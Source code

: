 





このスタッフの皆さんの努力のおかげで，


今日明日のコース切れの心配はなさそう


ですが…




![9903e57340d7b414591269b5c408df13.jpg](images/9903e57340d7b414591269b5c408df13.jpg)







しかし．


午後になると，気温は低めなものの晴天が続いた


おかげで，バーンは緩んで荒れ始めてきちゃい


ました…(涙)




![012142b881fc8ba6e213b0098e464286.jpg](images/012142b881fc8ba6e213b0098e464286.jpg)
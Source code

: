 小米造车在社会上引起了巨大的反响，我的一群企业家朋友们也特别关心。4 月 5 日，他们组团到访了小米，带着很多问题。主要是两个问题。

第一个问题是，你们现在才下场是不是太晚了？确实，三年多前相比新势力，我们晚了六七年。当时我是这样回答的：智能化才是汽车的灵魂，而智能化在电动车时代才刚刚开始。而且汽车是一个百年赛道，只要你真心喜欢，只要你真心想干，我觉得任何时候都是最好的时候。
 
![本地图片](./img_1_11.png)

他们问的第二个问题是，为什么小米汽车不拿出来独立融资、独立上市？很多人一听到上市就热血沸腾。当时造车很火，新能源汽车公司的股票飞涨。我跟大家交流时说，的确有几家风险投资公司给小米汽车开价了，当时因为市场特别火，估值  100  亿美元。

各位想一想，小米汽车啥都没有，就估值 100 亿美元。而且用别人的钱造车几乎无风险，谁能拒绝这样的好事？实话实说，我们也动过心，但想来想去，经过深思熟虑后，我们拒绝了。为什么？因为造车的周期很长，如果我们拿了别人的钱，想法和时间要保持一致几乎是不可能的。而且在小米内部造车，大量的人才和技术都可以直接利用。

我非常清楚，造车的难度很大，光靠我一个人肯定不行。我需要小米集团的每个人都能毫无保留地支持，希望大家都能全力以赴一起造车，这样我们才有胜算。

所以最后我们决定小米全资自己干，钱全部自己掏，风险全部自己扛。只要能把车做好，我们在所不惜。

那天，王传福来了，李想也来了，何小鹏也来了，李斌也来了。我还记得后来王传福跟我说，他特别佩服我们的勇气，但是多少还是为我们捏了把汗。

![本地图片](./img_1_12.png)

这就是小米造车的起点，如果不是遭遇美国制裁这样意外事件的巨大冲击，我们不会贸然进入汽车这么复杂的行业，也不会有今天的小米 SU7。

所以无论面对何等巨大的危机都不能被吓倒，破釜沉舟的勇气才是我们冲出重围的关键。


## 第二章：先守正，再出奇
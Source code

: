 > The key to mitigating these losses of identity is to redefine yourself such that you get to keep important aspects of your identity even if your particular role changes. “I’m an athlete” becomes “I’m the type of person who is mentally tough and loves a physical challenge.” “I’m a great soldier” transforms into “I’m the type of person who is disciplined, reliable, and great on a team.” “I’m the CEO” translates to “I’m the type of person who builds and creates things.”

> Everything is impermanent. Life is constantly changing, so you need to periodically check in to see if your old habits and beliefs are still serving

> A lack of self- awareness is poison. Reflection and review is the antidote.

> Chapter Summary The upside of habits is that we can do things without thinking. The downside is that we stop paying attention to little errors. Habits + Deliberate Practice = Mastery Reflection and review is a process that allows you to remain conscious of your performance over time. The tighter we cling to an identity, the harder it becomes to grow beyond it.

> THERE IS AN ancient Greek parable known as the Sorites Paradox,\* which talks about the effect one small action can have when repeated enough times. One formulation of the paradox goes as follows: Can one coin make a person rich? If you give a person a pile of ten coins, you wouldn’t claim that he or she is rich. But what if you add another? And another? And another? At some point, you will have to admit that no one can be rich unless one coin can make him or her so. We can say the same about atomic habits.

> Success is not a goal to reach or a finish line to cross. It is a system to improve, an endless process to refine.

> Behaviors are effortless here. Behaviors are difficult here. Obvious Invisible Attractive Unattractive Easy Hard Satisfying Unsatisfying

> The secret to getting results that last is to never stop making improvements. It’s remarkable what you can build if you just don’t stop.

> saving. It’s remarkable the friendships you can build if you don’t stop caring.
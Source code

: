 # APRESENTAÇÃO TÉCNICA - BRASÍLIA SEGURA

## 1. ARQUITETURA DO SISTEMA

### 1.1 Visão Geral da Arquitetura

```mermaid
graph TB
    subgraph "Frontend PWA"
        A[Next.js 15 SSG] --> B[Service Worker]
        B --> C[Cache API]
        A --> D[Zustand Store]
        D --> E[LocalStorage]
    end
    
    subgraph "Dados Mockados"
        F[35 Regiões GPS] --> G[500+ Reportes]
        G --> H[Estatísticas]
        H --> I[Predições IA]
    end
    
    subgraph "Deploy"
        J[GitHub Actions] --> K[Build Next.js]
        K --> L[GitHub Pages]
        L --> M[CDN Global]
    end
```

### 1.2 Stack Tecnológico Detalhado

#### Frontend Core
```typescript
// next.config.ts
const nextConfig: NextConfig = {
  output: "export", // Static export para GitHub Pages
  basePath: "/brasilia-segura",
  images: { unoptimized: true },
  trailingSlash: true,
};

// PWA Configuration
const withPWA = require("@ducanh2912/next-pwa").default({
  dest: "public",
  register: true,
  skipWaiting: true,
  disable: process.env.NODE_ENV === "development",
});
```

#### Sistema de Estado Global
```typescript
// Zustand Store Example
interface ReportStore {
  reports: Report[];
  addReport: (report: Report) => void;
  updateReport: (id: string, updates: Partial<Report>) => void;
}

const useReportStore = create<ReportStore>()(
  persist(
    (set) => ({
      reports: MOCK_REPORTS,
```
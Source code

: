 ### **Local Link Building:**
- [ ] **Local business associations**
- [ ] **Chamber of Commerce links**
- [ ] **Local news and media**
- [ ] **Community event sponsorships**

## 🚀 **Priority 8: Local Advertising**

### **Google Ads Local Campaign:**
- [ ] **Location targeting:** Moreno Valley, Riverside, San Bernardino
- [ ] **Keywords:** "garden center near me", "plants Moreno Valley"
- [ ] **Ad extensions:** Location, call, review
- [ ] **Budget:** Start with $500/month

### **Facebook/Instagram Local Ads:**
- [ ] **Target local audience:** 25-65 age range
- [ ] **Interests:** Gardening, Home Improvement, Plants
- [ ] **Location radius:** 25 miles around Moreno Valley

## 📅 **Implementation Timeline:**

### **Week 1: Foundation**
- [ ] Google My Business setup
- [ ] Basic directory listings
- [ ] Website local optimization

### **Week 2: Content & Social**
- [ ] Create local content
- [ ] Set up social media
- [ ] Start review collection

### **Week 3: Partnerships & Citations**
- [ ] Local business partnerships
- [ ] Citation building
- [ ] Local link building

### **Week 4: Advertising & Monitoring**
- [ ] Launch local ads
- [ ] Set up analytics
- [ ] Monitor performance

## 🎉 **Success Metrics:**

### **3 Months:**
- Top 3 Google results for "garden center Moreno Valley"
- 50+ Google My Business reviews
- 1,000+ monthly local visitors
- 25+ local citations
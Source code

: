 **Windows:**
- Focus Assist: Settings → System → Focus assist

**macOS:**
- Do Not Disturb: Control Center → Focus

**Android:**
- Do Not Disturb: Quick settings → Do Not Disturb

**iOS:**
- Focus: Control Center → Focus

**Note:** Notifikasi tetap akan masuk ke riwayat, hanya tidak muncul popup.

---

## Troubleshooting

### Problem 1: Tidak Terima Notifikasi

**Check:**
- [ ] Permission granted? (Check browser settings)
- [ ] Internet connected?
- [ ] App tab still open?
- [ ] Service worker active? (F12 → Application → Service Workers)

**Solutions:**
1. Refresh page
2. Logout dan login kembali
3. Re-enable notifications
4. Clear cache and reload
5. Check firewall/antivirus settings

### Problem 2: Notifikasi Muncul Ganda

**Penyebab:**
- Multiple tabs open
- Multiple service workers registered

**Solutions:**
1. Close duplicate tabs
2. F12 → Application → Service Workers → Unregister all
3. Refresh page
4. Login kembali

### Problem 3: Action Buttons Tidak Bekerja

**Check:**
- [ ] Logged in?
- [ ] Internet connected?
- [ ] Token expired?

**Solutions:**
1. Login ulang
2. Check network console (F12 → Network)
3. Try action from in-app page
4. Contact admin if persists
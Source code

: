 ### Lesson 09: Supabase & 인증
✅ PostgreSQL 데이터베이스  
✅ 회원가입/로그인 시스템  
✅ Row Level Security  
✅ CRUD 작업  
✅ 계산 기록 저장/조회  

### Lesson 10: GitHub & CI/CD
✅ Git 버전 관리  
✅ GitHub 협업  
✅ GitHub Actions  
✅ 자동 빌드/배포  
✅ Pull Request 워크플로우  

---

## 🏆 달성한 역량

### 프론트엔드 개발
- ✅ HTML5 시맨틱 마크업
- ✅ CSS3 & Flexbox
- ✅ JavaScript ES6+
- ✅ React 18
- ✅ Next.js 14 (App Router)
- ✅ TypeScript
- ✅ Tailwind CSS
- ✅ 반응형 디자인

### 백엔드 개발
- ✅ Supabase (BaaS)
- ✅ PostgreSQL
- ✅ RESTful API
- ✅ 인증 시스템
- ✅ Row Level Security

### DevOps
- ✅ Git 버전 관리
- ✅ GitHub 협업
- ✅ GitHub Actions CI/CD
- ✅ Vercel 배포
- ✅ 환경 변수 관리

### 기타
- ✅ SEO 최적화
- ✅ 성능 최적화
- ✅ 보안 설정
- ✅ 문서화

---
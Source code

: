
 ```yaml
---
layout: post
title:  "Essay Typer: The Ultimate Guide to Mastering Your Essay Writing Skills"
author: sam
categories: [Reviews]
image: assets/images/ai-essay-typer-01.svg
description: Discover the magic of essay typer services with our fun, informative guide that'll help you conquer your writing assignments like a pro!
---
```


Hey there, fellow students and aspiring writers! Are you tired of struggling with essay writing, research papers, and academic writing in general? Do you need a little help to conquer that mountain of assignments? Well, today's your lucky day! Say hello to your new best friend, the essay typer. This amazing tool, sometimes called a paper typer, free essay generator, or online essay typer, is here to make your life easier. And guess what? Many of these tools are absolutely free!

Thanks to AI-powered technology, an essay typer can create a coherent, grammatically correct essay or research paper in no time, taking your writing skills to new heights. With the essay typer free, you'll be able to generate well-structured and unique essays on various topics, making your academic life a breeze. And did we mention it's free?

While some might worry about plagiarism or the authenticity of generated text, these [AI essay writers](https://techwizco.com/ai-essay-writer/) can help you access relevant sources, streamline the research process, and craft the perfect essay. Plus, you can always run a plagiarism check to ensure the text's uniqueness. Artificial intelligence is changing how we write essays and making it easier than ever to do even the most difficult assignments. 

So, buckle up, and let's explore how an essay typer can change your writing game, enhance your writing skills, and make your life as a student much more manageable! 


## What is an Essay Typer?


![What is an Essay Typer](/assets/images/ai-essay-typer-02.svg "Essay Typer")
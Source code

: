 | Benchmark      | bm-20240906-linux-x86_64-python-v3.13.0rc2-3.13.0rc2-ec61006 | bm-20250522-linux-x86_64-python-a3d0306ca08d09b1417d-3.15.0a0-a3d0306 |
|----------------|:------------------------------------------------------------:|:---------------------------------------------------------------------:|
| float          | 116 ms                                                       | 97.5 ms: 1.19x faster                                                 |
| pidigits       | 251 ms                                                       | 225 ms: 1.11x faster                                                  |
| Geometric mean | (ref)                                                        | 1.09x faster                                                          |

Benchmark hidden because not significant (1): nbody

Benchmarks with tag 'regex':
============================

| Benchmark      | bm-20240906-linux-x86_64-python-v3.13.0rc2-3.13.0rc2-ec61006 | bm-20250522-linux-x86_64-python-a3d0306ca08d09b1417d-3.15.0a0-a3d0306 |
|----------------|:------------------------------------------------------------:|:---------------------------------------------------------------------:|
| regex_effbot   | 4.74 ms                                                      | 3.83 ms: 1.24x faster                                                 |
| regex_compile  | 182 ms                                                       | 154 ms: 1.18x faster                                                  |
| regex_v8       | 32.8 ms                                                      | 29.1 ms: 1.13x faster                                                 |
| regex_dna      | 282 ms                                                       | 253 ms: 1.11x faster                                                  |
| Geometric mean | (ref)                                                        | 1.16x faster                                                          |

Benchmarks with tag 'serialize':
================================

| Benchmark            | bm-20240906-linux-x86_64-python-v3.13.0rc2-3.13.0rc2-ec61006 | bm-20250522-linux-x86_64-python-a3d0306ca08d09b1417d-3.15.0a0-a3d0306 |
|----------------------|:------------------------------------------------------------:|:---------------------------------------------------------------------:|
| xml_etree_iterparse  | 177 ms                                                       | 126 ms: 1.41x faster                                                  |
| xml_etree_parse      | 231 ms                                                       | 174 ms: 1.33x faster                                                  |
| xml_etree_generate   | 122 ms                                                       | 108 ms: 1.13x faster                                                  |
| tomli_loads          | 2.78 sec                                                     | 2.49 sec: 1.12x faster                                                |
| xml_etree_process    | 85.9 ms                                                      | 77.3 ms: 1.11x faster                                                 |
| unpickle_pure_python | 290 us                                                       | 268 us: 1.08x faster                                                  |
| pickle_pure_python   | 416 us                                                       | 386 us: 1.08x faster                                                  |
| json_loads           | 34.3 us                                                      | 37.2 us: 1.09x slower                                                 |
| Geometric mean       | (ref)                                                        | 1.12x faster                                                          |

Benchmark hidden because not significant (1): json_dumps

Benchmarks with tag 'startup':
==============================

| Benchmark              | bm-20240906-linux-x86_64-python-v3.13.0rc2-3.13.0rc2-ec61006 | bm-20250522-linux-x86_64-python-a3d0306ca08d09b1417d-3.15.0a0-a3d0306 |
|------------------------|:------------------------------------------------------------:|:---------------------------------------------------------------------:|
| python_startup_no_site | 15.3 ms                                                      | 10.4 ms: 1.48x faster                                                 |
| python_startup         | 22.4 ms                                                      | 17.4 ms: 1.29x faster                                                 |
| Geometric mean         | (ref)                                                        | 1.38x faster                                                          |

------------------------------

WORK ORDER –
Where in the records does the word "Google" appear? Copy each line that holds it.

ANSWER BOX –
### **Google Ads Local Campaign:**
- [ ] Google My Business setup
- Top 3 Google results for "garden center Moreno Valley"
- 50+ Google My Business reviews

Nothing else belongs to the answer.